Tuesday, October 26, 2004

Peter Pan - You can fly!

The beauty of the old “Peter Pan” play was a flying Mary Martin, a woman playing a boy. It worked wonderfully. However, it wasn’t the true Peter Pan. We all knew it was Mary Martin’s tour de force. It wasn’t about a boy who never wanted to grow up.

Imagine a modern Peter Pan, where you’d actually see kids playing the parts -- live action, not animated. Not only that, but with modern special effects (presuming a healthy budget), you would see a lush Neverland and Captain Hook the way he should be, obsessed with ending all things wonderful in paradise.

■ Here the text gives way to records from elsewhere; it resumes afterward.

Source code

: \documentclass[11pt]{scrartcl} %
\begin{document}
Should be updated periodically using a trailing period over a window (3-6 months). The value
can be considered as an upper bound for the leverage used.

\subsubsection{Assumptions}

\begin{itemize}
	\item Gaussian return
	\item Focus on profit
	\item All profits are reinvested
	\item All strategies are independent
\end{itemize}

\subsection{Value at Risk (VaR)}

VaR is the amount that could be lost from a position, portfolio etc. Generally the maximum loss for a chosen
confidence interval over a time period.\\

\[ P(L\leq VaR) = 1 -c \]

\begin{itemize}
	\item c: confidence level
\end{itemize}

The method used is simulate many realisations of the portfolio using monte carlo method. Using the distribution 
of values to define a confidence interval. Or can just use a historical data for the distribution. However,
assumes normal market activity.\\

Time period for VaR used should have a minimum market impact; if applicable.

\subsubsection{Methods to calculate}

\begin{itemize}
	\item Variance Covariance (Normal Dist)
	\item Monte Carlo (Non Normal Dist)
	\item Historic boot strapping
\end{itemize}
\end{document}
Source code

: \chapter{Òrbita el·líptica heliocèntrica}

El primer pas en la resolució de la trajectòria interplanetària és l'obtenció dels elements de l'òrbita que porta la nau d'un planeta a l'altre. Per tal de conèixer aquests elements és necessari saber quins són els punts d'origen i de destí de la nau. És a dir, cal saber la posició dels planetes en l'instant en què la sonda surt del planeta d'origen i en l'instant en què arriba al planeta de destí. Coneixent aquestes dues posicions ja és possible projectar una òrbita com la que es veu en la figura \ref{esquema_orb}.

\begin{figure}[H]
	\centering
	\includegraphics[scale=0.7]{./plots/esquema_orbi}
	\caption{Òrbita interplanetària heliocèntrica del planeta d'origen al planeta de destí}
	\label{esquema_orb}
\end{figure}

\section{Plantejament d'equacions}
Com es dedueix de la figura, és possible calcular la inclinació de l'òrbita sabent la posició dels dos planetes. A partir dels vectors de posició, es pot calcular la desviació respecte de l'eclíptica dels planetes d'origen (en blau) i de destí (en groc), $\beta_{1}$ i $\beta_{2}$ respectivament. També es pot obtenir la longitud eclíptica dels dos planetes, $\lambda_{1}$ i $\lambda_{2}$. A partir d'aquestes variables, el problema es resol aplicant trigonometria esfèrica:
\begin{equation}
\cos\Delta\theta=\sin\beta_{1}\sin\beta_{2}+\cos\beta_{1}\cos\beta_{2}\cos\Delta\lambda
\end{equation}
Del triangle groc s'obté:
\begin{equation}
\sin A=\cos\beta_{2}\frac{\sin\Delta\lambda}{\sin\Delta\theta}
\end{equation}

“Hook,” right? Wrong. “Hook” wasn’t fun. It was stupid. The movie talked down to its audience. The casting was so wrong. The screenplay didn’t follow the book closely enough, mostly because it was consumed with star power that you couldn’t tell the other stories. Okay, so let’s add in another “must”: The movie must be as faithful to the book as possible, and fun. Fun for all ages.

Then take a look at 2003’s Peter Pan, featuring an all-British cast (except for American Jeremy Sumpter, who played Peter). It’s mostly a no-name cast, at least for viewers in the States, but we do recognize Jason Isaacs (Lucius Malfoy in the Harry Potter films) in a dual role as Mr. Darling and Captain Hook, and he is absolutely stunning. Lynn Redgrave is an aunt, although we’re not sure why they need an aunt. The rest of the cast is perfectly placed. Rachel Hurd-Wood is wonderful as Wendy. Our Peter Pan in this adaptation is a simple boy, with simple pleasures. Don’t ask him to think too much or he’ll get into trouble. Jeremy fulfills this requirement with a great, dull stare. Other than that, he flies and fights really well.

Just in case you were in a closet when Peter Pan and Wizard of Oz adaptations made their way onto your television screen, the story goes something like this: Young Wendy Darling spends evenings telling stories to her two brothers in their London house, but her parents are pressuring her to enter adulthood and forget the ways of a child. Her father in particular is a cold, bespectacled accountant who doesn’t understand whimsy at all. One night, Peter Pan flies into Wendy’s room and loses his shadow. Wendy helps him regain it with her cleverness, and he talks the Darling children into accompanying him back to Neverland where they will never have to grow up, face problems and become boring. Once in Neverland, however, Wendy and the boys find that they’re facing graver problems than they could ever imagine with a bloodthirsty pirate and a jealous pixie. Wendy as a preadolescent has to also deal with feelings for Peter, feelings which he can never return, and a bunch of homeless boys looking to her for guidance.

This new Peter Pan creates a Neverland so enchanting, all of us would love to visit. This Neverland features lush green jungles, beautiful blue lagoons with pirate ships and enchanting (and dangerous) sea life, and much more. However, this new take on the old story lets you know that pirates aren’t the Disney buffoons you’re used to, Peter Pan is an innocent but is also a bit dimwitted, and Tinkerbell is too emotional to be anything but a thorn in everybody’s side. And watch out for that crocodile -- he’s waiting for you when you walk off that plank. Those who know the story realize that for every marvelous, hug-everybody moment, there is a dangerous one close behind. The fact that Hook actually uses that hook may be frightening to young children who watch this movie, but such a realization makes the story stronger in the telling.

The story you see here is delightful that, even though you know the ending, you wonder how all the characters will get there. The journey is amazing, but the ending, the growing up, must come sooner or later. Unlike any version of this story you’ve ever seen, you understand why Wendy must go back and why Peter does not go back with her. If the film is sometimes slow and the characters irritating at times, it’s probably because this reviewer left Neverland long ago. But she still enjoys visiting every once in awhile, just as long as she doesn’t have to walk the plank.


At 12:57 PM, Blogger DevonAlyse said...

I have always loved Peter Pan. Always.

But out of all of the adaptations of this story...my favorite is Finding Neverland, with Johnny Depp and Kate Winslet.

Even though it is not Peter Pan in the same sense as the others it is still a very touching movie about JM Barrie.